Carolina Gold Rush
- Founded: 2023
- League: Major League Table Tennis (MLTT)
- Conference: Eastern Division
- Location: Charlotte, North Carolina
- Arena: Charlotte Convention Center
- Colors: Gold, Black, White
- Head coach: Shigang "Alex" Yang
- Championships: 1 (2025)
- Website: https://www.mltt.com/mltt-team/carolina-gold-rush

= Carolina Gold Rush (table tennis) =

American table tennis team

Carolina Gold Rush is a professional table tennis team based in Charlotte, North Carolina.

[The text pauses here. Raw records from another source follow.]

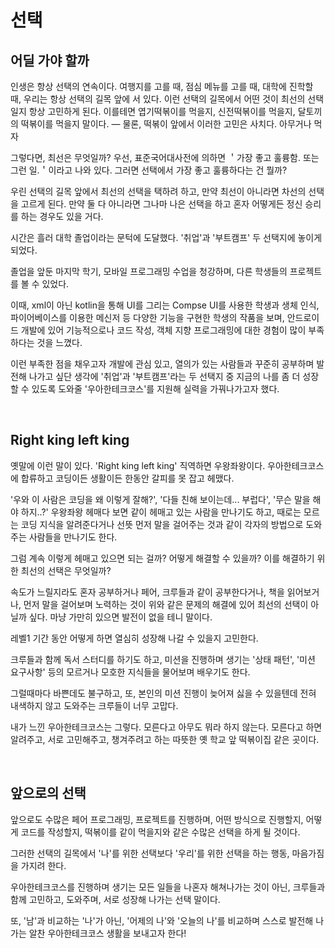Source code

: # 선택

## 어딜 가야 할까
인생은 항상 선택의 연속이다. 여행지를 고를 때, 점심 메뉴를 고를 때, 대학에 진학할 때, 우리는 항상 선택의 길목 앞에 서 있다. 이런 선택의 길목에서 어떤 것이 최선의 선택일지 항상 고민하게 된다. 이를테면 엽기떡볶이를 먹을지, 신전떡볶이를 먹을지, 달토끼의 떡볶이를 먹을지 말이다. ― 물론, 떡볶이 앞에서 이러한 고민은 사치다. 아무거나 먹자

그렇다면, 최선은 무엇일까? 우선, 표준국어대사전에 의하면 ＇가장 좋고 훌륭함. 또는 그런 일.＇이라고 나와 있다. 그러면 선택에서 가장 좋고 훌륭하다는 건 뭘까?

우린 선택의 길목 앞에서 최선의 선택을 택하려 하고, 만약 최선이 아니라면 차선의 선택을 고르게 된다. 만약 둘 다 아니라면 그나마 나은 선택을 하고 혼자 어떻게든 정신 승리를 하는 경우도 있을 거다.

시간은 흘러 대학 졸업이라는 문턱에 도달했다. '취업'과 '부트캠프' 두 선택지에 놓이게 되었다.

졸업을 앞둔 마지막 학기, 모바일 프로그래밍 수업을 청강하며, 다른 학생들의 프로젝트를 볼 수 있었다.

이때, xml이 아닌 kotlin을 통해 UI를 그리는 Compse UI를 사용한 학생과 생체 인식, 파이어베이스를 이용한 메신저 등 다양한 기능을 구현한 학생의 작품을 보며, 안드로이드 개발에 있어 기능적으로나 코드 작성, 객체 지향 프로그래밍에 대한 경험이 많이 부족하다는 것을 느꼈다.

이런 부족한 점을 채우고자 개발에 관심 있고, 열의가 있는 사람들과 꾸준히 공부하며 발전해 나가고 싶단 생각에 '취업'과 '부트캠프'라는 두 선택지 중 지금의 나를 좀 더 성장할 수 있도록 도와줄 '우아한테크코스'를 지원해 실력을 가꿔나가고자 했다.

<br>

## Right king left king
옛말에 이런 말이 있다. 'Right king left king' 직역하면 우왕좌왕이다. 우아한테크코스에 합류하고 코딩이든 생활이든 한동안 갈피를 못 잡고 헤맸다.

'우와 이 사람은 코딩을 왜 이렇게 잘해?', '다들 친해 보이는데... 부럽다', '무슨 말을 해야 하지..?' 우왕좌왕 헤매다 보면 같이 헤매고 있는 사람을 만나기도 하고, 때로는 모르는 코딩 지식을 알려준다거나 선뜻 먼저 말을 걸어주는 것과 같이 각자의 방법으로 도와주는 사람들을 만나기도 한다.

그럼 계속 이렇게 헤매고 있으면 되는 걸까? 어떻게 해결할 수 있을까? 이를 해결하기 위한 최선의 선택은 무엇일까?

속도가 느릴지라도 혼자 공부하거나 페어, 크루들과 같이 공부한다거나, 책을 읽어보거나, 먼저 말을 걸어보며 노력하는 것이 위와 같은 문제의 해결에 있어 최선의 선택이 아닐까 싶다. 마냥 가만히 있으면 발전이 없을 테니 말이다.

레벨1 기간 동안 어떻게 하면 열심히 성장해 나갈 수 있을지 고민한다.

크루들과 함께 독서 스터디를 하기도 하고, 미션을 진행하며 생기는 '상태 패턴', '미션 요구사항' 등의 모르거나 모호한 지식들을 물어보며 배우기도 한다.

그럴때마다 바쁜데도 불구하고, 또, 본인의 미션 진행이 늦어져 싫을 수 있을텐데 전혀 내색하지 않고 도와주는 크루들이 너무 고맙다.

내가 느낀 우아한테크코스는 그렇다. 모른다고 아무도 뭐라 하지 않는다. 모른다고 하면 알려주고, 서로 고민해주고, 챙겨주려고 하는 따뜻한 옛 학교 앞 떡볶이집 같은 곳이다.

<br>

## 앞으로의 선택
앞으로도 수많은 페어 프로그래밍, 프로젝트를 진행하며, 어떤 방식으로 진행할지, 어떻게 코드를 작성할지, 떡볶이를 같이 먹을지와 같은 수많은 선택을 하게 될 것이다. 

그러한 선택의 길목에서 '나'를 위한 선택보다 '우리'를 위한 선택을 하는 행동, 마음가짐을 가지려 한다.

우아한테크코스를 진행하며 생기는 모든 일들을 나혼자 해쳐나가는 것이 아닌, 크루들과 함께 고민하고, 도와주며, 서로 성장해 나가는 선택 말이다.

또, '남'과 비교하는 '나'가 아닌, '어제의 나'와 '오늘의 나'를 비교하며 스스로 발전해 나가는 알찬 우아한테크코스 생활을 보내고자 한다!

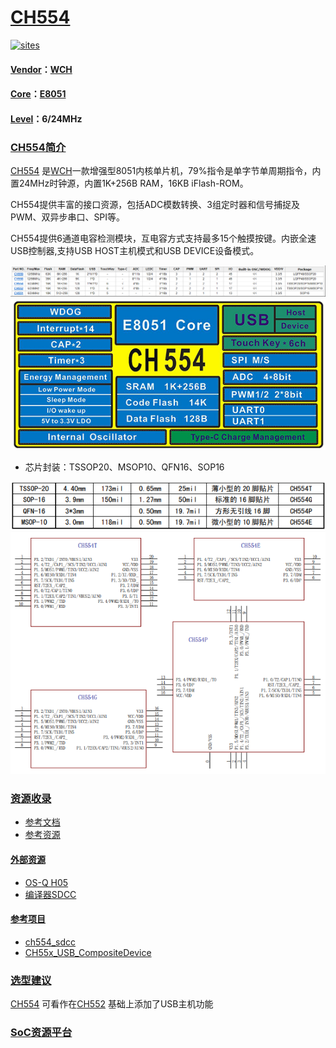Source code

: ﻿# [CH554](https://github.com/sochub/CH554) 

[![sites](http://182.61.61.133/link/resources/SoC.png)](https://stop.stops.top) 

#### [Vendor](https://github.com/sochub/Vendor)：[WCH](https://github.com/sochub/WCH)
#### [Core](https://github.com/sochub/8051)：[E8051](https://github.com/sochub/8051)
#### [Level](https://github.com/sochub/Level)：6/24MHz 

### [CH554简介](https://github.com/sochub/CH554/wiki)

[CH554](https://github.com/sochub/CH554) 是[WCH](https://github.com/sochub/WCH)一款增强型8051内核单片机，79%指令是单字节单周期指令，内置24MHz时钟源，内置1K+256B RAM，16KB iFlash-ROM。

CH554提供丰富的接口资源，包括ADC模数转换、3组定时器和信号捕捉及PWM、双异步串口、SPI等。

CH554提供6通道电容检测模块，互电容方式支持最多15个触摸按键。内嵌全速USB控制器,支持USB HOST主机模式和USB DEVICE设备模式。

[![sites](docs/CH55.png)](http://www.wch.cn/products/category/5.html) 
[![sites](docs/CH554.png)](http://www.wch.cn/products/CH554.html) 

* 芯片封装：TSSOP20、MSOP10、QFN16、SOP16

[![sites](docs/package.png)](http://www.wch.cn/products/CH554.html) 
[![sites](docs/SOP.png)](http://www.wch.cn/products/CH554.html) 

### [资源收录](https://github.com/sochub)

* [参考文档](docs/)
* [参考资源](src/)

#### [外部资源](https://github.com/sochub)

* [OS-Q H05](https://github.com/OS-Q/H05)
* [编译器SDCC](https://github.com/sochub/sdcc)

#### [参考项目](https://github.com/sochub)

* [ch554_sdcc](https://github.com/Blinkinlabs/ch554_sdcc)
* [CH55x_USB_CompositeDevice](https://github.com/rikka0w0/CH55x_USB_CompositeDevice)


### [选型建议](https://github.com/sochub)

[CH554](https://github.com/sochub/CH554) 可看作在[CH552](https://github.com/sochub/CH552) 基础上添加了USB主机功能

###  [SoC资源平台](http://www.qitas.cn)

Founded in 2023, the team competes in the Eastern Division of Major League Table Tennis (MLTT). They are the 2025 MLTT Cup Champions, having won the league's second-ever championship title.

== History ==
The Carolina Gold Rush was established as one of the eight founding franchises of Major League Table Tennis. In September 2023, Nora and John McSweeney, entrepreneurs and residential real estate investors, expanded their investment holdings to include the Carolina Gold Rush.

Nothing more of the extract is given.